# hpcups



## Kar87F (Feb 11, 2021)

Hello

I'm having a problem with my HP printer. At first I will say that it was working on my system FreeBSD 11.4-RELEASE about month ago. I'm new and I'm still learning. Printer is HP DeskJet 1050. It's old, it's from 2011. Even newer Windows doesn't have drivers for it.

So, at first, I was trying to make it work on cups, it was difficult, hours of terminal compilations. Gutenberg? Ghostscript? Any? Nothing.

After a week, somehow, I made it. Answer was hpcups. I don't know how I did it, is it was hplips from ports or something else. I remember only it was hpcups. Which was not even installed fully, because not all applications worked from that pack.

I did download hplip from hp page, pack hplip-3.12.6 and i see it does have hpcups. Unfortunatly it stops on configure script with message 

configure: error: "cannot find libjpeg support"

Of course I have libjpeg installed. Either libjpeg-turbo or after messing with ports graphic/jpeg. Module libjpeg.so was installed, I've seen it somewhere...

The difference between now and before is xfce4. Back there I installed with pkg xfce4-session and other stuff "by hand", now It was pkg install xfce4, so everything is installed automaticly.
With libjpeg-turbo.
Now I can't uninstall it, because it will break half of xfce4 package.

Configure script leaves me error on libjpeg. Don't know what to do.


----------



## tingo (Feb 11, 2021)

HPLIP is in ports print/hplip. There is also print/hplip-plugin if needed by your device.

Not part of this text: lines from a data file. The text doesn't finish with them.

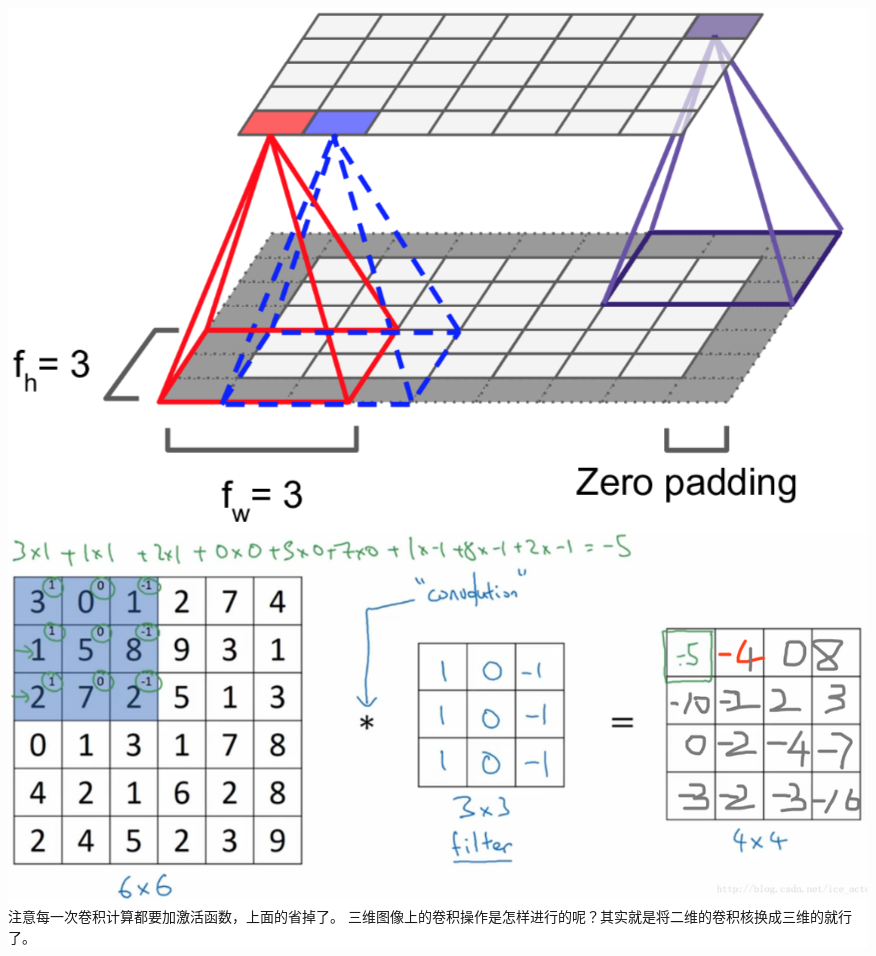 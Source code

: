 ![CNN](/img/CNN-02.png)
![CNN](/img/CNN-03.png)
注意每一次卷积计算都要加激活函数，上面的省掉了。
三维图像上的卷积操作是怎样进行的呢？其实就是将二维的卷积核换成三维的就行了。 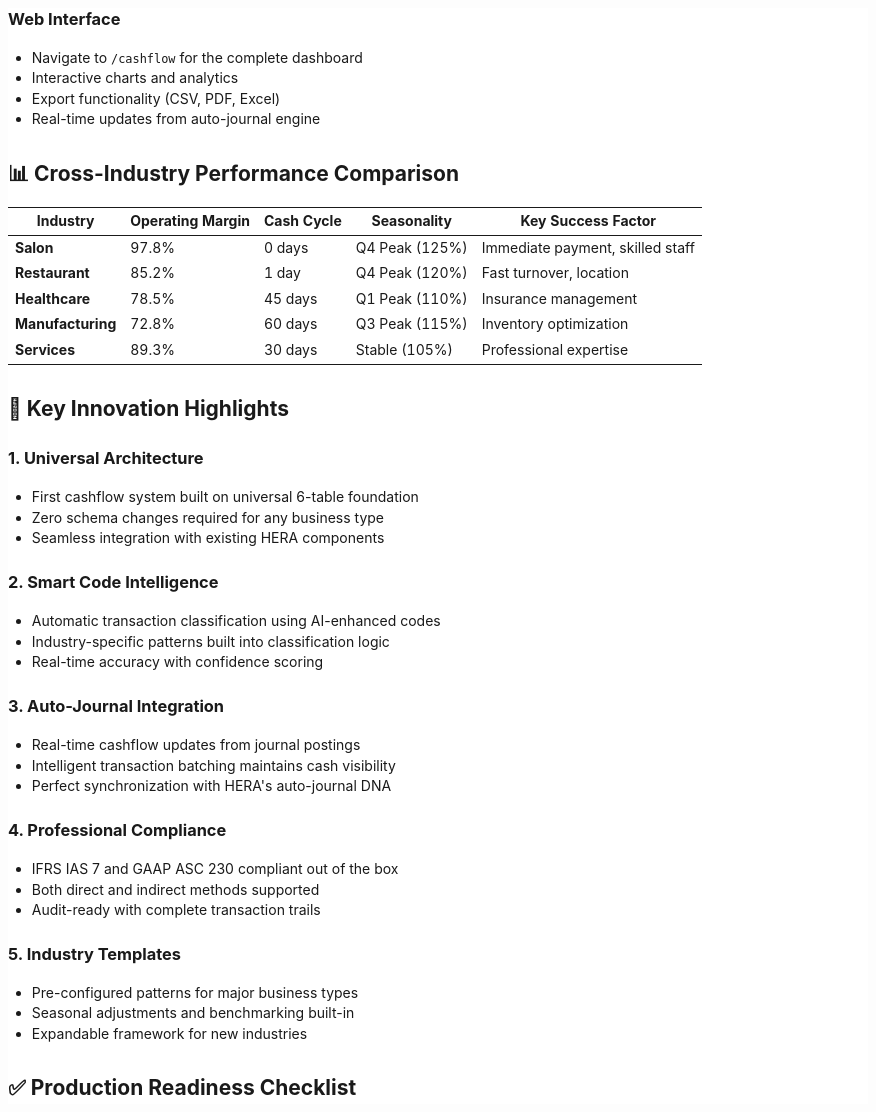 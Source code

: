 ### **Web Interface**
- Navigate to `/cashflow` for the complete dashboard
- Interactive charts and analytics
- Export functionality (CSV, PDF, Excel)
- Real-time updates from auto-journal engine

## 📊 Cross-Industry Performance Comparison

| Industry | Operating Margin | Cash Cycle | Seasonality | Key Success Factor |
|----------|------------------|------------|-------------|-------------------|
| **Salon** | 97.8% | 0 days | Q4 Peak (125%) | Immediate payment, skilled staff |
| **Restaurant** | 85.2% | 1 day | Q4 Peak (120%) | Fast turnover, location |
| **Healthcare** | 78.5% | 45 days | Q1 Peak (110%) | Insurance management |
| **Manufacturing** | 72.8% | 60 days | Q3 Peak (115%) | Inventory optimization |
| **Services** | 89.3% | 30 days | Stable (105%) | Professional expertise |

## 🎯 Key Innovation Highlights

### **1. Universal Architecture**
- First cashflow system built on universal 6-table foundation
- Zero schema changes required for any business type
- Seamless integration with existing HERA components

### **2. Smart Code Intelligence**  
- Automatic transaction classification using AI-enhanced codes
- Industry-specific patterns built into classification logic
- Real-time accuracy with confidence scoring

### **3. Auto-Journal Integration**
- Real-time cashflow updates from journal postings
- Intelligent transaction batching maintains cash visibility
- Perfect synchronization with HERA's auto-journal DNA

### **4. Professional Compliance**
- IFRS IAS 7 and GAAP ASC 230 compliant out of the box
- Both direct and indirect methods supported
- Audit-ready with complete transaction trails

### **5. Industry Templates**
- Pre-configured patterns for major business types  
- Seasonal adjustments and benchmarking built-in
- Expandable framework for new industries

## ✅ Production Readiness Checklist
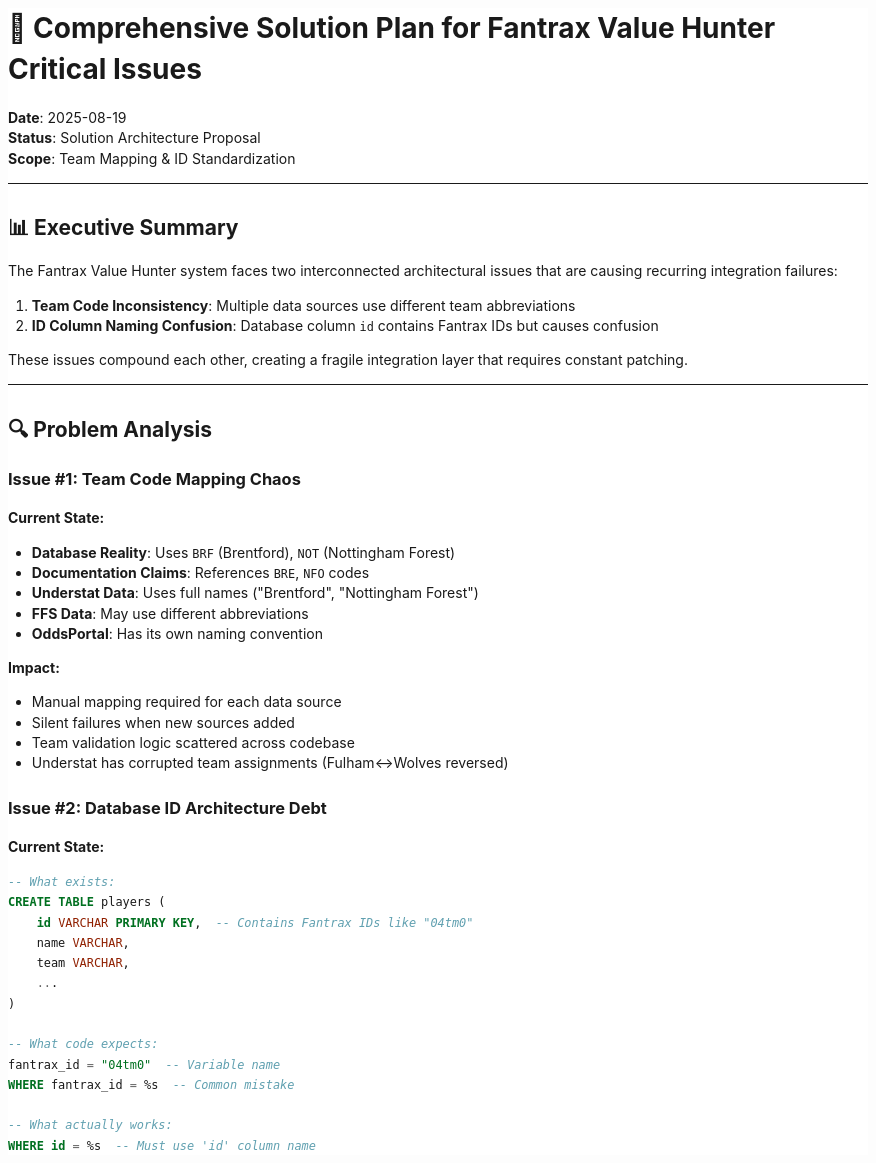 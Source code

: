 # 🎯 Comprehensive Solution Plan for Fantrax Value Hunter Critical Issues

**Date**: 2025-08-19  
**Status**: Solution Architecture Proposal  
**Scope**: Team Mapping & ID Standardization

---

## 📊 Executive Summary

The Fantrax Value Hunter system faces two interconnected architectural issues that are causing recurring integration failures:

1. **Team Code Inconsistency**: Multiple data sources use different team abbreviations 
2. **ID Column Naming Confusion**: Database column `id` contains Fantrax IDs but causes confusion

These issues compound each other, creating a fragile integration layer that requires constant patching.

---

## 🔍 Problem Analysis

### **Issue #1: Team Code Mapping Chaos**

**Current State:**
- **Database Reality**: Uses `BRF` (Brentford), `NOT` (Nottingham Forest)
- **Documentation Claims**: References `BRE`, `NFO` codes
- **Understat Data**: Uses full names ("Brentford", "Nottingham Forest")
- **FFS Data**: May use different abbreviations
- **OddsPortal**: Has its own naming convention

**Impact:**
- Manual mapping required for each data source
- Silent failures when new sources added
- Team validation logic scattered across codebase
- Understat has corrupted team assignments (Fulham↔Wolves reversed)

### **Issue #2: Database ID Architecture Debt**

**Current State:**
```sql
-- What exists:
CREATE TABLE players (
    id VARCHAR PRIMARY KEY,  -- Contains Fantrax IDs like "04tm0"
    name VARCHAR,
    team VARCHAR,
    ...
)

-- What code expects:
fantrax_id = "04tm0"  -- Variable name
WHERE fantrax_id = %s  -- Common mistake

-- What actually works:
WHERE id = %s  -- Must use 'id' column name
```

The last one doesn't exist as a package (license reasons).


----------



## Kar87F (Feb 11, 2021)

I know that, thou it's not compiling. It hungs by Qt5 installation(Qscintilla2/Network).

Generally hpcups was the key, then I use hp driver for deskjet(series) that came after installation of those... Port hplip doesn't make for hpcups.


----------